Bagnaia . . . A peaceful corner on the Island of Elba


You have probably heard about Isola d’Elba – the Island of Elba – the third largest island of Italy and the largest of the Tuscan Archipelago. It is covered with lush vegetation and it is considered to be the greenest island of the Mediterranean. Rich in history, the island was most notably Napoleon’s place of exile. Today, the island is a coveted tourist destination, lined with a beautiful coastline and lively towns.

My post today, however, is about a small seaside village located between the towns of Portoferraio and Rio Elba. It’s the village of Bagnaia, a little gem, away from the crowd and traffic.

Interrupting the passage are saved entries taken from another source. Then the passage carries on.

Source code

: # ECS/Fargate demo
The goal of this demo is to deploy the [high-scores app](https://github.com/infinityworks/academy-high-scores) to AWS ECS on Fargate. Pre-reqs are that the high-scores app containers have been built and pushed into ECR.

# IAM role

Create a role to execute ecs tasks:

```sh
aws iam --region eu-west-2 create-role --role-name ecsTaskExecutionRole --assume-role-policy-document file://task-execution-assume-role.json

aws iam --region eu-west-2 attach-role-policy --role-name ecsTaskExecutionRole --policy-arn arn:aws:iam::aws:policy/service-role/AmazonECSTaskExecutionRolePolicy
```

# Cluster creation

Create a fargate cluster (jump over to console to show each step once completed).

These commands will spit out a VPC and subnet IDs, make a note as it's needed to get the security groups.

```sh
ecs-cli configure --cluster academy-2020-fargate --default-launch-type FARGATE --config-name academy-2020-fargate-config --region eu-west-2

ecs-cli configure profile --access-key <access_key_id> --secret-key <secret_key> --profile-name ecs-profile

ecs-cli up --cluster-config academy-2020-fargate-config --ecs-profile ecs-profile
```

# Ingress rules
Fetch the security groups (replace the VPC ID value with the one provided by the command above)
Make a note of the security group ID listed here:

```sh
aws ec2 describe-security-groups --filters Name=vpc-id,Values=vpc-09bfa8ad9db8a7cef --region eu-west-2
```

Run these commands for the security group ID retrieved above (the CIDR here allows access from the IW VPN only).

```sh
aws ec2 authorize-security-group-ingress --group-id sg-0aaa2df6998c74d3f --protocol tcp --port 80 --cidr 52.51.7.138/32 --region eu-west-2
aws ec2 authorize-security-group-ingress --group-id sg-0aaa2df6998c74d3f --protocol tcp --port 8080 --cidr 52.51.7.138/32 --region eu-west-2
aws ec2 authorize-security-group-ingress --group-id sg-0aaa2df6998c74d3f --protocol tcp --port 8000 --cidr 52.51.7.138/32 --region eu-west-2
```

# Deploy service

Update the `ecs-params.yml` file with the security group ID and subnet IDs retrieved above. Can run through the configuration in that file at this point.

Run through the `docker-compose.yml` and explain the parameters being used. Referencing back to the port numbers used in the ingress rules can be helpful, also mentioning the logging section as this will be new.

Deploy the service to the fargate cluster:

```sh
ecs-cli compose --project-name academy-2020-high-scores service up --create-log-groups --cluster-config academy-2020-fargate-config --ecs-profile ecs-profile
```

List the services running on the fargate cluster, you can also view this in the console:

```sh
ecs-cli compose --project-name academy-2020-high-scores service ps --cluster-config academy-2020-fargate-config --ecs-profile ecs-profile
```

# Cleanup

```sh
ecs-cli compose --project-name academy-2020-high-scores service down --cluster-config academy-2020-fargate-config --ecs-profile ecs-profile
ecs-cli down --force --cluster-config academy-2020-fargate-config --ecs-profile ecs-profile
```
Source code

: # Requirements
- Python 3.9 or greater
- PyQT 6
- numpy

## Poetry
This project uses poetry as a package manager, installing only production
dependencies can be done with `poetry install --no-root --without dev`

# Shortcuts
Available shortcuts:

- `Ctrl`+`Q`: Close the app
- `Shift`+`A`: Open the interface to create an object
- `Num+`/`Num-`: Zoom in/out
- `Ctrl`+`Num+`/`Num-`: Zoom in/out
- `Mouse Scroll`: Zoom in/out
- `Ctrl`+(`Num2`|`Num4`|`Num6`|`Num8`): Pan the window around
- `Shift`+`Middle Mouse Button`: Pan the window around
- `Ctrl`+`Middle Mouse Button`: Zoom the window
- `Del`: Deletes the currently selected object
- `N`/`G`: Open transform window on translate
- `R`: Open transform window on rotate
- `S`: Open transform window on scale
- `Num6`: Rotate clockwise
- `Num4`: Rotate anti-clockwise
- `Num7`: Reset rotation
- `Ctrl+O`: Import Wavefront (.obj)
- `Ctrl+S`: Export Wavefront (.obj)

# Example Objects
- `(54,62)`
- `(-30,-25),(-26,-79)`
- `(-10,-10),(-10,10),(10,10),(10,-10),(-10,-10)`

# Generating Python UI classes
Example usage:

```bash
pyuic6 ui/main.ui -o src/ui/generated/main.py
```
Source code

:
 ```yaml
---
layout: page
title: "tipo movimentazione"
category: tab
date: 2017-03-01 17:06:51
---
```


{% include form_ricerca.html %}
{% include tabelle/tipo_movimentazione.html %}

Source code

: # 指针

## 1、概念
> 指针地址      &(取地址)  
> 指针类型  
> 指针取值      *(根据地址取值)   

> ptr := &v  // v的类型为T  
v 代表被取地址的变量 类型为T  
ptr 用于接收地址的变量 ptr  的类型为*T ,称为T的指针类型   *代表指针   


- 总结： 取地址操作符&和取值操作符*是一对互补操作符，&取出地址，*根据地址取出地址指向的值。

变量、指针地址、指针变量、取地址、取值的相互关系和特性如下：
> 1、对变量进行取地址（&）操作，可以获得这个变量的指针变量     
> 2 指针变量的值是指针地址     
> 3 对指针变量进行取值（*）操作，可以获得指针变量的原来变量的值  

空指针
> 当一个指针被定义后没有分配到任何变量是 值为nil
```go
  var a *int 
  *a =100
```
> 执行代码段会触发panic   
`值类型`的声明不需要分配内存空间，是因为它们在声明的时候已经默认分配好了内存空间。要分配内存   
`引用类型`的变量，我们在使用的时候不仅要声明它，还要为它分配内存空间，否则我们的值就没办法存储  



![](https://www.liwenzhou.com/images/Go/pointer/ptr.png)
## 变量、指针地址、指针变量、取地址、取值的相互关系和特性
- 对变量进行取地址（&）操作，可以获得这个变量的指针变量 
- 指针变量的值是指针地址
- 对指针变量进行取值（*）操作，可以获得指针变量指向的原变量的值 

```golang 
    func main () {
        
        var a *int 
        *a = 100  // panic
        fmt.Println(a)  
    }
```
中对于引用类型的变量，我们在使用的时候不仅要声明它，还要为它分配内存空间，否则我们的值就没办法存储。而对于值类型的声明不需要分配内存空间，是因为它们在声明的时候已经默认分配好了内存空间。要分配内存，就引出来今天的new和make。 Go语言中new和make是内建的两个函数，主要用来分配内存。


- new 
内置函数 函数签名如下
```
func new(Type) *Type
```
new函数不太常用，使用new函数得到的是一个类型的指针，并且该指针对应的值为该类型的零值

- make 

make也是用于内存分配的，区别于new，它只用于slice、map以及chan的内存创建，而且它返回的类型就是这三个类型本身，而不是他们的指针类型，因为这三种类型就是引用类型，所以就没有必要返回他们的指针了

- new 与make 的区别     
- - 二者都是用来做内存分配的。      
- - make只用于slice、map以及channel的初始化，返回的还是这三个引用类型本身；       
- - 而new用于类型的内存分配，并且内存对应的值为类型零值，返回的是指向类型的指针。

Located on the North Coast of the Island, Bagnaia lays at the feet of the Monte Volterraio, on a bay across from Portoferraio that is visible from Bagnaia’s picturesque pebble beach. From the beach you can also spot the island of Capraia and the French Island of Corsica.

Portoferraio – on the hill Napoleon’s Villa dei Mulini


Most importantly, while sipping your aperitivo at the beachside bar you will be mesmerized by one the most beautiful sunsets. The red sky with the sun setting between the Napoleon’s Villa dei Mulini and the small island of Scoglietto are simply breathtaking. Have your camera ready, as you will want to take many, many pictures!

The protected bay of Bagnaia offers a public beach, a private beach with bathhouse – Lo Scoglietto – two small piers, and a sailing school.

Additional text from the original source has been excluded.